Artichokes are abound at the farmers market this time of the year, therefore, this is the best time to make dolmeh! The large artichokes are certainly very inviting. I am always amazed that many people don’t really know how to eat fresh artichokes or how to cook them. In fact, many are simply familiar with the canned or preserved in oil artichokes. My Italian step father always makes delicious stuffed artichokes with a delicious combination of breadcrumbs, mint, and garlic. I think that artichokes  are complemented perfectly by mint, with parsley coming in a close second. What I love about this recipe is simply alternating between eating the flesh on the petals and the stuffing.

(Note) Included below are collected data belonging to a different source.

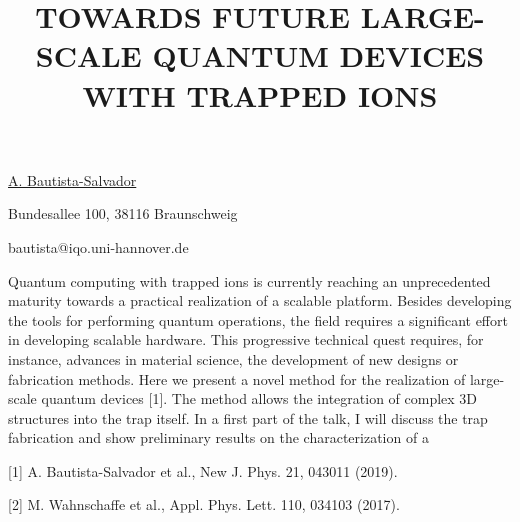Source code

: \title{TOWARDS FUTURE LARGE-SCALE QUANTUM DEVICES WITH TRAPPED IONS}

\underline{A. Bautista-Salvador}  

{\normalsize{\vspace{-4mm}
Bundesallee 100, 38116 Braunschweig



\email bautista@iqo.uni-hannover.de}}

Quantum computing with trapped ions is currently reaching an unprecedented maturity towards a practical realization of a scalable platform. Besides developing the tools for performing quantum operations, the field requires a significant effort in developing scalable hardware. This progressive technical quest requires, for instance, advances in material science, the development of new designs or fabrication methods. Here we present a novel method for the realization of large-scale quantum devices [1]. The method allows the integration of complex 3D structures into the trap itself. In a first part of the talk, I will discuss the trap fabrication and show preliminary results on the characterization of a %

{\normalsize
[1] A. Bautista-Salvador et al., New J. Phys. 21, 043011 (2019).
\vsp

[2] M. Wahnschaffe et al., Appl. Phys. Lett. 110, 034103 (2017).
}

\vspace{\baselineskip}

Just like most stuffing recipes, this is one is a bit time consuming, but final product is well worth the labor!


4 large artichokes
1/4 lb ground beef (or turkey)
1/4 cup onion
1 garlic clove
1/4 cooked basmati rice
1 cup parsley
1/2 cup mint
1/4 cup chives/scallions
1 tsp advieh
1 lemon
1-2 tbsp lemon juice
olive oil
salt & pepper

Sauté garlic and onion in some olive oil until translucent. Add ground beef, season with salt and pepper. Sauté until cooked through. Add rice and advieh then mix well.

Rough chop herbs and add to the meat and rice mixture. Set aside.

The next step is to clean and prep the artichokes in order to stuff them. Cut a lemon in half and keep it close.

With a pair of scissors cut the top pointy portion of the bottom petals. Immediately rub half of the lemon all over the cut petals to prevent them from turning black.

With a sharp knife carefully cut the top 1/3 off of the petals. An easy way to do this is to cut as you slowly roll the artichoke towards you. Immediately rub the same half a lemon all over the cut portion of the artichoke.

With your thumbs press the middle petals towards the outer petals to create a hole in the middle of the artichoke.

With the help of a spoon remove the thinner middle petals.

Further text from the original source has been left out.